Ser judío no es sólo la pertenencia a una religión o grupo étnico; es una condición. Los disidentes cubanos son los judíos del drama que vive la isla. Han sido disminuidos a la categoría oficial de no-personas y de su integridad física puede disponer, a su libre albedrío, cualquiera que desee vapulearla.

Es hora de que los miembros del Partido Comunista de Cuba, los funcionarios gubernamentales y todos aquellos que se definen como “revolucionarios” recobren la autonomía moral y rompan toda complicidad tácita con un sistema que los arrastra a infamias propias del fascismo.
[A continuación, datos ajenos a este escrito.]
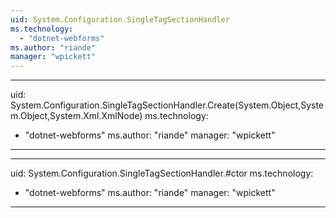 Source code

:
```yaml
---
uid: System.Configuration.SingleTagSectionHandler
ms.technology: 
  - "dotnet-webforms"
ms.author: "riande"
manager: "wpickett"
---
```


---
uid: System.Configuration.SingleTagSectionHandler.Create(System.Object,System.Object,System.Xml.XmlNode)
ms.technology: 
  - "dotnet-webforms"
ms.author: "riande"
manager: "wpickett"
---

---
uid: System.Configuration.SingleTagSectionHandler.#ctor
ms.technology: 
  - "dotnet-webforms"
ms.author: "riande"
manager: "wpickett"
---
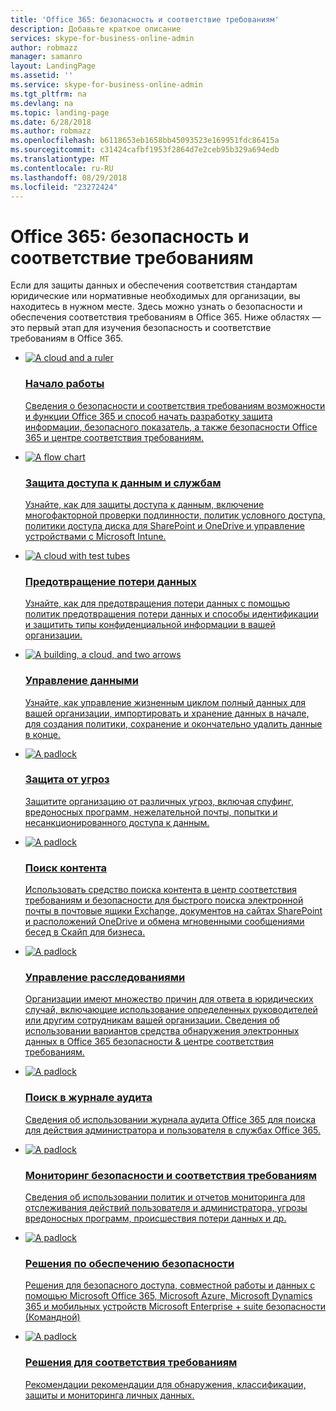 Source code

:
 ```yaml
---
title: 'Office 365: безопасность и соответствие требованиям'
description: Добавьте краткое описание
services: skype-for-business-online-admin
author: robmazz
manager: samanro
layout: LandingPage
ms.assetid: ''
ms.service: skype-for-business-online-admin
ms.tgt_pltfrm: na
ms.devlang: na
ms.topic: landing-page
ms.date: 6/28/2018
ms.author: robmazz
ms.openlocfilehash: b6118653eb1658bb45093523e169951fdc86415a
ms.sourcegitcommit: c31424cafbf1953f2864d7e2ceb95b329a694edb
ms.translationtype: MT
ms.contentlocale: ru-RU
ms.lasthandoff: 08/29/2018
ms.locfileid: "23272424"
---
```

<h1>Office 365: безопасность и соответствие требованиям</h1>
<p>Если для защиты данных и обеспечения соответствия стандартам юридические или нормативные необходимых для организации, вы находитесь в нужном месте. Здесь можно узнать о безопасности и обеспечения соответствия требованиям в Office 365. Ниже областях — это первый этап для изучения безопасность и соответствие требованиям в Office 365.</p>
<ul class="cardsF panelContent">
    <li>
        <a href="/office365/enterprise/microsoft-cloud-it-architecture-resources">
        <div class="cardSize">
            <div class="cardPadding">
                <div class="card">
                    <div class="cardImageOuter">
                        <div class="cardImage">
                            <img src="https://docs.microsoft.com/en-us/office/media/icons/get-started.svg" alt="A cloud and a ruler" />
                        </div>
                    </div>
                    <div class="cardText">
                        <h3>Начало работы</h3>
                <p>Сведения о безопасности и соответствия требованиям возможности и функции Office 365 и способ начать разработку защита информации, безопасного показатель, а также безопасности Office 365 и центре соответствия требованиям.</p>
                    </div>
                </div>
            </div>
        </div>
        </a>
    </li> 
    <li>
        <a href="/office365/enterprise/architectural-models-for-sharepoint-exchange-skype-for-business-and-lync">
        <div class="cardSize">
            <div class="cardPadding">
                <div class="card">
                    <div class="cardImageOuter">
                        <div class="cardImage">
                            <img src="https://docs.microsoft.com/en-us/office/media/icons/key-permissions.svg" alt="A flow chart" />
                        </div>
                    </div>
                    <div class="cardText">
                        <h3>Защита доступа к данным и службам</h3>
                <p>Узнайте, как для защиты доступа к данным, включение многофакторной проверки подлинности, политик условного доступа, политики доступа диска для SharePoint и OneDrive и управление устройствами с Microsoft Intune.</p>
                    </div>
                </div>
            </div>
        </div>
        </a>
    </li>
    <li>
        <a href="/office365/enterprise/cloud-adoption-test-lab-guides-tlgs">
        <div class="cardSize">
            <div class="cardPadding">
                <div class="card">
                    <div class="cardImageOuter">
                        <div class="cardImage">
                            <img src="https://docs.microsoft.com/en-us/office/media/icons/database.svg" alt="A cloud with test tubes" />
                        </div>
                    </div>
                    <div class="cardText">
                        <h3>Предотвращение потери данных</h3>
                <p>Узнайте, как для предотвращения потери данных с помощью политик предотвращения потери данных и способы идентификации и защитить типы конфиденциальной информации в вашей организации.</p>
                    </div>
                </div>
            </div>
        </div>
        </a>
    </li>
    <li>
        <a href="/office365/enterprise/hybrid-solutions">
        <div class="cardSize">
            <div class="cardPadding">
                <div class="card">
                    <div class="cardImageOuter">
                        <div class="cardImage">
                            <img src="https://docs.microsoft.com/en-us/office/media/icons/process-flow.svg" alt="A building, a cloud, and two arrows" />
                        </div>
                    </div>
                    <div class="cardText">
                        <h3>Управление данными</h3>
                <p>Узнайте, как управление жизненным циклом полный данных для вашей организации, импортировать и хранение данных в начале, для создания политики, сохранение и окончательно удалить данные в конце.</p>
                    </div>
                </div>
            </div>
        </div>
        </a>
    </li>
    <li>
        <a href="/office365/enterprise/security-solutions">
        <div class="cardSize">
            <div class="cardPadding">
                <div class="card">
                    <div class="cardImageOuter">
                        <div class="cardImage">
                            <img src="https://docs.microsoft.com/en-us/office/media/icons/lock-protected.svg" alt="A padlock" />
                        </div>
                    </div>
                    <div class="cardText">
                        <h3>Защита от угроз</h3>
                <p>Защитите организацию от различных угроз, включая спуфинг, вредоносных программ, нежелательной почты, попытки и несанкционированного доступа к данным.</p>
                    </div>
                </div>
            </div>
        </div>
        </a>
    </li>
    <li>
        <a href="/office365/enterprise/security-solutions">
        <div class="cardSize">
            <div class="cardPadding">
                <div class="card">
                    <div class="cardImageOuter">
                        <div class="cardImage">
                            <img src="https://docs.microsoft.com/en-us/office/media/icons/lightbulb-idea-capture.svg" alt="A padlock" />
                        </div>
                    </div>
                    <div class="cardText">
                        <h3>Поиск контента</h3>
                <p>Использовать средство поиска контента в центр соответствия требованиям и безопасности для быстрого поиска электронной почты в почтовые ящики Exchange, документов на сайтах SharePoint и расположений OneDrive и обмена мгновенными сообщениями бесед в Скайп для бизнеса.</p>
                    </div>
                </div>
            </div>
        </div>
        </a>
    </li>
    <li>
        <a href="/office365/enterprise/security-solutions">
        <div class="cardSize">
            <div class="cardPadding">
                <div class="card">
                    <div class="cardImageOuter">
                        <div class="cardImage">
                            <img src="https://docs.microsoft.com/en-us/office/media/icons/flag.svg" alt="A padlock" />
                        </div>
                    </div>
                    <div class="cardText">
                        <h3>Управление расследованиями</h3>
                <p>Организации имеют множество причин для ответа в юридических случай, включающие использование определенных руководителей или другим сотрудникам вашей организации. Сведения об использовании вариантов средства обнаружения электронных данных в Office 365 безопасности & центре соответствия требованиям.</p>
                    </div>
                </div>
            </div>
        </div>
        </a>
    </li>
    <li>
        <a href="/office365/enterprise/security-solutions">
        <div class="cardSize">
            <div class="cardPadding">
                <div class="card">
                    <div class="cardImageOuter">
                        <div class="cardImage">
                            <img src="https://docs.microsoft.com/en-us/office/media/icons/toolbox.svg" alt="A padlock" />
                        </div>
                    </div>
                    <div class="cardText">
                        <h3>Поиск в журнале аудита</h3>
                <p>Сведения об использовании журнала аудита Office 365 для поиска для действия администратора и пользователя в службах Office 365.</p>
                    </div>
                </div>
            </div>
        </div>
        </a>
    </li>
    <li>
        <a href="/office365/enterprise/security-solutions">
        <div class="cardSize">
            <div class="cardPadding">
                <div class="card">
                    <div class="cardImageOuter">
                        <div class="cardImage">
                            <img src="https://docs.microsoft.com/en-us/office/media/icons/health.svg" alt="A padlock" />
                        </div>
                    </div>
                    <div class="cardText">
                        <h3>Мониторинг безопасности и соответствия требованиям</h3>
                <p>Сведения об использовании политик и отчетов мониторинга для отслеживания действий пользователя и администратора, угрозы вредоносных программ, происшествия потери данных и др.</p>
                    </div>
                </div>
            </div>
        </div>
        </a>
    </li>
    <li>
        <a href="/office365/enterprise/security-solutions">
        <div class="cardSize">
            <div class="cardPadding">
                <div class="card">
                    <div class="cardImageOuter">
                        <div class="cardImage">
                            <img src="https://docs.microsoft.com/en-us/office/media/icons/security.svg" alt="A padlock" />
                        </div>
                    </div>
                    <div class="cardText">
                        <h3>Решения по обеспечению безопасности</h3>
                <p>Решения для безопасного доступа, совместной работы и данных с помощью Microsoft Office 365, Microsoft Azure, Microsoft Dynamics 365 и мобильных устройств Microsoft Enterprise + suite безопасности (Командной)</p>
                    </div>
                </div>
            </div>
        </div>
        </a>
    </li>
    <li>
        <a href="/office365/enterprise/security-solutions">
        <div class="cardSize">
            <div class="cardPadding">
                <div class="card">
                    <div class="cardImageOuter">
                        <div class="cardImage">
                            <img src="https://docs.microsoft.com/en-us/office/media/icons/tasks.svg" alt="A padlock" />
                        </div>
                    </div>
                    <div class="cardText">
                        <h3>Решения для соответствия требованиям</h3>
                <p>Рекомендации рекомендации для обнаружения, классификации, защиты и мониторинга личных данных.</p>
                    </div>
                </div>
            </div>
        </div>
        </a>
    </li>
</ul>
La alternativa es devenir en cómplices de actos criminales por los que algún día —ya no tan lejano— tendrán que rendir cuentas, cuando menos, ante sus hijos y nietos.

Parece acercarse la hora en que los soldados cubanos tendrán también que decidir si abren fuego contra sus hermanos —como ya ensayaron el pasado año en el ejercicio militar denominado Bastión— o viran sus armas contra quienes se atrevan a impartir esa orden. Nadie se engañe. Hoy se les pide acosar y golpear a unas indefensas mujeres, mañana se les puede ordenar acribillarlas a balazos.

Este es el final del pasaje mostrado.